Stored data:
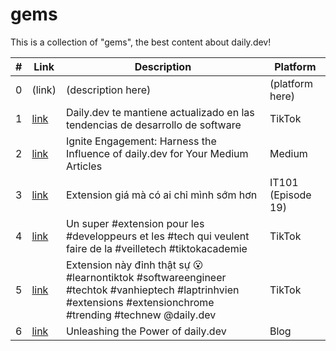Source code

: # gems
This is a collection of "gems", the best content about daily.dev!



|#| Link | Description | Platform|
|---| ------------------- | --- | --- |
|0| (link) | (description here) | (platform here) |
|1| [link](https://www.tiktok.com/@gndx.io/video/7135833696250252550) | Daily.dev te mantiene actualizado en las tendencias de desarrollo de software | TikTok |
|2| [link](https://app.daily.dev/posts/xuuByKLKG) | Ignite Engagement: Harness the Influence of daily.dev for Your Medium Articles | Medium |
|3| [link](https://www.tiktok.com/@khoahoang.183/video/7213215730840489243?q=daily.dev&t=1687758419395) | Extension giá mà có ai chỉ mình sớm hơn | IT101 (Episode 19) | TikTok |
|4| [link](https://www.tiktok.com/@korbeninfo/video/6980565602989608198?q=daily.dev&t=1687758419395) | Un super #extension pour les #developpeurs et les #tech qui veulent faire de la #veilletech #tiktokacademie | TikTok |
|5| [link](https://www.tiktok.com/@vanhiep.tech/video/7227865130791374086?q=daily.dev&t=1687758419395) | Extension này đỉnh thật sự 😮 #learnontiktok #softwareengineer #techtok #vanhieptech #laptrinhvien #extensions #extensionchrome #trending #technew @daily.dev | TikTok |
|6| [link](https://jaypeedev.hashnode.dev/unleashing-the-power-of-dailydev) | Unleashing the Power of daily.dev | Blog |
* * *
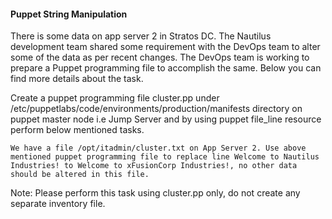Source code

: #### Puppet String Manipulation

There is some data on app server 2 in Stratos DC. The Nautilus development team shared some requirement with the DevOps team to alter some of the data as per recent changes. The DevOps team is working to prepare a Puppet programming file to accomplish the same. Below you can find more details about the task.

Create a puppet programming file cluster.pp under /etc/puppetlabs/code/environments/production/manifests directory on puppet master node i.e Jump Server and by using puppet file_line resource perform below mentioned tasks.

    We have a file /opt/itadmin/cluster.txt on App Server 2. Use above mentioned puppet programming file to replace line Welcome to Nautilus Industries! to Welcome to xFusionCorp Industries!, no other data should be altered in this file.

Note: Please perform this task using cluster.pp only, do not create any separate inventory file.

Aim of the exercise = Starting at the line that has "This is a collection" in the records above, restate word for word every line until the one that has "software | TikTok |", and include that one as well.

Solution =
This is a collection of "gems", the best content about daily.dev!



|#| Link | Description | Platform|
|---| ------------------- | --- | --- |
|0| (link) | (description here) | (platform here) |
|1| [link](https://www.tiktok.com/@gndx.io/video/7135833696250252550) | Daily.dev te mantiene actualizado en las tendencias de desarrollo de software | TikTok |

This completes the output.